November 17, 2022 - 7:26 PM
BSP building
Facade of the Bangko Sentral ng Pilipinas in Manila. (BSP/Released)
  • Central bank raises rates by 75 bps points
  • Aims to keep rate gap with U.S. from narrowing sharply
  • Peso weakness could affect price expectations — Medalla
  • Signals less aggressive tightening ahead

MANILA — The Philippine central bank raised its key policy rate by 75 basis points on Thursday and signalled more rate hikes ahead, worried by potential threats to the economy from a weakening peso and the prospect of entrenched inflation.

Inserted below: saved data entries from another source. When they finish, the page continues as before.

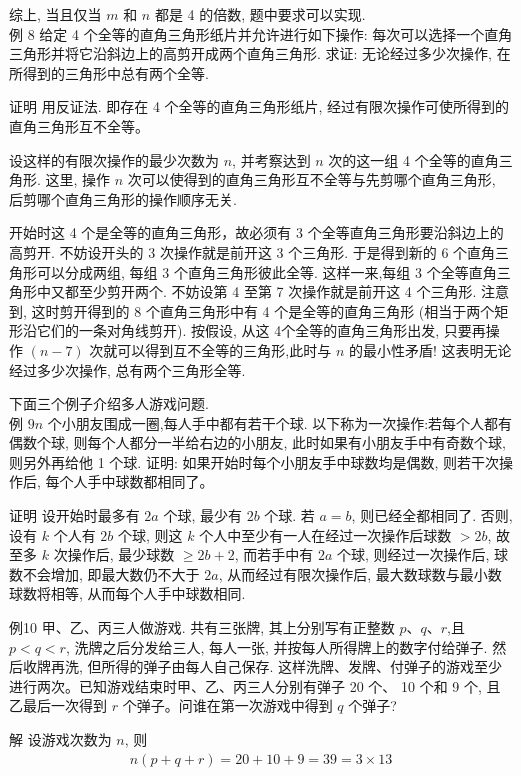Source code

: \documentclass[10pt]{article}
\begin{document}
综上, 当且仅当 $m$ 和 $n$ 都是 4 的倍数, 题中要求可以实现.\\
例 8 给定 4 个全等的直角三角形纸片并允许进行如下操作: 每次可以选择一个直角三角形并将它沿斜边上的高剪开成两个直角三角形. 求证: 无论经过多少次操作, 在所得到的三角形中总有两个全等.

证明 用反证法. 即存在 4 个全等的直角三角形纸片, 经过有限次操作可使所得到的直角三角形互不全等。

设这样的有限次操作的最少次数为 $n$, 并考察达到 $n$ 次的这一组 4 个全等的直角三角形. 这里, 操作 $n$ 次可以使得到的直角三角形互不全等与先剪哪个直角三角形, 后剪哪个直角三角形的操作顺序无关.

开始时这 4 个是全等的直角三角形，故必须有 3 个全等直角三角形要沿斜边上的高剪开. 不妨设开头的 3 次操作就是前开这 3 个三角形. 于是得到新的 6 个直角三角形可以分成两组, 每组 3 个直角三角形彼此全等. 这样一来,每组 3 个全等直角三角形中又都至少剪开两个. 不妨设第 4 至第 7 次操作就是前开这 4 个三角形. 注意到, 这时剪开得到的 8 个直角三角形中有 4 个是全等的直角三角形 (相当于两个矩形沿它们的一条对角线剪开). 按假设, 从这 4个全等的直角三角形出发, 只要再操作 $(n-7)$ 次就可以得到互不全等的三角形,此时与 $n$ 的最小性矛盾! 这表明无论经过多少次操作, 总有两个三角形全等.

下面三个例子介绍多人游戏问题.\\
例 $9 n$ 个小朋友围成一圈,每人手中都有若干个球. 以下称为一次操作:若每个人都有偶数个球, 则每个人都分一半给右边的小朋友, 此时如果有小朋友手中有奇数个球, 则另外再给他 1 个球. 证明: 如果开始时每个小朋友手中球数均是偶数, 则若干次操作后, 每个人手中球数都相同了。

证明 设开始时最多有 $2 a$ 个球, 最少有 $2 b$ 个球. 若 $a=b$, 则已经全都相同了. 否则, 设有 $k$ 个人有 $2 b$ 个球, 则这 $k$ 个人中至少有一人在经过一次操作后球数 $>2 b$, 故至多 $k$ 次操作后, 最少球数 $\geqslant 2 b+2$, 而若手中有 $2 a$ 个球, 则经过一次操作后, 球数不会增加, 即最大数仍不大于 $2 a$, 从而经过有限次操作后, 最大数球数与最小数球数将相等, 从而每个人手中球数相同.

例10 甲、乙、丙三人做游戏. 共有三张牌, 其上分别写有正整数 $p 、 q 、 r$,且 $p<q<r$, 洗牌之后分发给三人, 每人一张, 并按每人所得牌上的数字付给弹子. 然后收牌再洗, 但所得的弹子由每人自己保存. 这样洗牌、发牌、付弹子的游戏至少进行两次。已知游戏结束时甲、乙、丙三人分别有弹子 20 个、 10 个和 9 个, 且乙最后一次得到 $r$ 个弹子。问谁在第一次游戏中得到 $q$ 个弹子?

解 设游戏次数为 $n$, 则\\
\begin{align*}
n(p+q+r)=20+10+9=39=3 \times 13
\end{align*}
\end{document}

Bangko Sentral ng Pilipinas Governor Felipe Medalla, who had already signalled early this month that he would vote to hike rates by three-quarters of a point, has stressed that a hefty rate hike was needed to head off currency declines.

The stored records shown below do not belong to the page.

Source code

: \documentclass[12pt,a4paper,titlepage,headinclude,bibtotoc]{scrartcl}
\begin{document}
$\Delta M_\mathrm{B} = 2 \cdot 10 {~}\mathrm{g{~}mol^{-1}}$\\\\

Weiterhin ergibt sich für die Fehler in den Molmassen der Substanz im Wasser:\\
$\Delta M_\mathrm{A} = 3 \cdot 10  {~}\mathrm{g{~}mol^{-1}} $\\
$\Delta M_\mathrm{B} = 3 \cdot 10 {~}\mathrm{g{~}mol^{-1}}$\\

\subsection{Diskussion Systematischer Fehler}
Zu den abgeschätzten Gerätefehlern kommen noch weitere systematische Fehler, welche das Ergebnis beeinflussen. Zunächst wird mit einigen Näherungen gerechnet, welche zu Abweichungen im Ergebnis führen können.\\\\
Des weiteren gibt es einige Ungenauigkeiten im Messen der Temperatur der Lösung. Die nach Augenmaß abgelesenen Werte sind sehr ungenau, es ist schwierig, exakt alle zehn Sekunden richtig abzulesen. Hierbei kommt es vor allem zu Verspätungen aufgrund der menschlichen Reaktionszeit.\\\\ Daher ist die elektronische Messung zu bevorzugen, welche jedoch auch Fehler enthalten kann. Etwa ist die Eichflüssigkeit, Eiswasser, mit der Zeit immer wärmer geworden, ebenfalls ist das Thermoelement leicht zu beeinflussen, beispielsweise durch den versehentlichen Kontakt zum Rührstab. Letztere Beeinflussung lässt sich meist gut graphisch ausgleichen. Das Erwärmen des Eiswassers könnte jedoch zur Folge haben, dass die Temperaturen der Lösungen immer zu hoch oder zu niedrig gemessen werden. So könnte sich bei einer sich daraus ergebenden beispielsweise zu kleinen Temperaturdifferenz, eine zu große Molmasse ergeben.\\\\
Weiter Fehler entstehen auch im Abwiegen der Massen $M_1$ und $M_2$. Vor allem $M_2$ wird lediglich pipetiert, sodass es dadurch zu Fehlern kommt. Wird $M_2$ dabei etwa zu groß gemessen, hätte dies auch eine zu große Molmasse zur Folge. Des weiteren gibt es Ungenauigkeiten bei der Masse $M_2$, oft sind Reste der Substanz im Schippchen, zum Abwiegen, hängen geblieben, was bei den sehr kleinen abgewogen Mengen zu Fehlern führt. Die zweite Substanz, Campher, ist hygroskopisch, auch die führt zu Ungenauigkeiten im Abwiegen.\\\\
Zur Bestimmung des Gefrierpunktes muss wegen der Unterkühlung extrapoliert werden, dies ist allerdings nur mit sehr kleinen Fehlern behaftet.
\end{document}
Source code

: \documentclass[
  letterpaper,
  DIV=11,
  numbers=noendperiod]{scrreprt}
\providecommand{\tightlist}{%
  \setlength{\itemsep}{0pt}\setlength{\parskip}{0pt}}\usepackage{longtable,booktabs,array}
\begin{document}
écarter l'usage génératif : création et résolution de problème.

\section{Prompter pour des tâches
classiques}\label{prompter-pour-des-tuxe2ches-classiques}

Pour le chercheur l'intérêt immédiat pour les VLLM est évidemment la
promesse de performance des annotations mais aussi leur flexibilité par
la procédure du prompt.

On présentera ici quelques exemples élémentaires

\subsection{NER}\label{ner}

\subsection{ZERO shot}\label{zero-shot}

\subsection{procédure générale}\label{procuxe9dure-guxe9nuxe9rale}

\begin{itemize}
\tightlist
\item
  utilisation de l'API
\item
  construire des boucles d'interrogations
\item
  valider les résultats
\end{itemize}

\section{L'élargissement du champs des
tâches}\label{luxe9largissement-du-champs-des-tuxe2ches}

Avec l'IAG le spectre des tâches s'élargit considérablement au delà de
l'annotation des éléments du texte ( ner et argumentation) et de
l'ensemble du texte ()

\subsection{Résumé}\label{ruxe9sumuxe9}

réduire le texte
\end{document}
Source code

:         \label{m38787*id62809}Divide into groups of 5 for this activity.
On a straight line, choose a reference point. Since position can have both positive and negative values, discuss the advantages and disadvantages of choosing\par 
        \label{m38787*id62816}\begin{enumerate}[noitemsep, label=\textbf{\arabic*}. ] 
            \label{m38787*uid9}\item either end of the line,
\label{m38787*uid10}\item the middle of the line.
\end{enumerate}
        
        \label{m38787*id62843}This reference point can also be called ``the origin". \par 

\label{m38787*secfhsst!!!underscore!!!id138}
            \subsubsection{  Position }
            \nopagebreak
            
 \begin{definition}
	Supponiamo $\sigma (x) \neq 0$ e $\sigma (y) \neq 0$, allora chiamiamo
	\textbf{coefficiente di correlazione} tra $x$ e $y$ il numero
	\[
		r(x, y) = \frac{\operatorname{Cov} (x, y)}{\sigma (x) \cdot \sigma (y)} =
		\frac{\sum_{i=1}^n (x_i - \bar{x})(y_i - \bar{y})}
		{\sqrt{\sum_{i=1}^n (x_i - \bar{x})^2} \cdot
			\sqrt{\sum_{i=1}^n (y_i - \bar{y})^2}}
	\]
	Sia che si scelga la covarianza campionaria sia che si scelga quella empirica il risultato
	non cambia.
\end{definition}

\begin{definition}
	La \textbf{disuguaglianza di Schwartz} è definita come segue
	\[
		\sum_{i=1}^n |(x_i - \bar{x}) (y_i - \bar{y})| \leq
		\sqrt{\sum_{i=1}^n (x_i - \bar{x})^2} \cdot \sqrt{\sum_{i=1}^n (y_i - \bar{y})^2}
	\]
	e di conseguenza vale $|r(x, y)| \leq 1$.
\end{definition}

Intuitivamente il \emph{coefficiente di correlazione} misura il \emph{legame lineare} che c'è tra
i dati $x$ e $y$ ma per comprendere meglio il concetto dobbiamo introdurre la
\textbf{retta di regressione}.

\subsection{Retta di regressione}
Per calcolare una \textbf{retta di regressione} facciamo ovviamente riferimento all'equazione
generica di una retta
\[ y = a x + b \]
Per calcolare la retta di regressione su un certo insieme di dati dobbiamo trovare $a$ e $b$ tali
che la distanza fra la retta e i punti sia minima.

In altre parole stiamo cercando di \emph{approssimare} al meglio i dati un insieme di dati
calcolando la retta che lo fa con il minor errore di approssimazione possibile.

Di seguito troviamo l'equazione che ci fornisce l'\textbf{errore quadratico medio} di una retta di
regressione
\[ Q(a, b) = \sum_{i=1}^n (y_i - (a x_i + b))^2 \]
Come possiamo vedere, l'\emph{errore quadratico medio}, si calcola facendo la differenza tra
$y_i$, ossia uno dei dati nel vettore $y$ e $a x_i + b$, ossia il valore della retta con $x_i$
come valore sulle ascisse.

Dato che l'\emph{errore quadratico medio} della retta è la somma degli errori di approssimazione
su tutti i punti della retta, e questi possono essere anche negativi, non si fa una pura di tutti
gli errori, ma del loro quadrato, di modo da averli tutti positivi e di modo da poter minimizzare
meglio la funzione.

“(If peso weakness) is allowed to continue, that depreciation… could also trigger disanchoring of price expectations,” Medalla told a news briefing after the rate announcement.

“We do not want inflation to get out of hand and be entrenched,” he said, hinting of more tightening ahead, albeit at a less aggressive pace.

The central bank’s latest forecasts indicate that inflation would not return to the 2%-4% target range until 2024, after averaging 5.8% this year and 4.3% next year.

Medalla said he was confident that the economy, which expanded at a faster-than-expected 7.6% rate in the third quarter, could withstand further rate hikes.

Thursday’s adjustment, the sixth this year, brought the rate on the central bank’s overnight reverse repurchase facility to 5.0%, the highest in nearly 14 years, and compares with the U.S. Federal Reserve’s 3.75%-4% policy rate.

Medalla reiterated that a move that big was needed to match the Fed’s action and prevent a sharp narrowing of the differential between U.S. and Philippine rates.

A shrinking rate gap has spurred an 11% decline in the peso against the dollar so far this year and raised the cost of fuel and other imported goods, driving inflation in the Philippines last month to its highest in nearly 14 years.

Medalla said the central bank would take a less aggressive stance in the future after Thursday’s move and an off-cycle 75 basis point rate increase in July.

“We will probably do less of the two recent, unusual, not run-of-the-mill actions,” he said.

With the Fed expected to continue hiking rates, however, economists believe the central bank will remain on its tightening path.

Emilio Neri, economist at the Bank of the Philippine Islands, said that if the Fed raises its policy rate to 5.25%, the Philippines’ overnight borrowing rate could exceed 6.0%.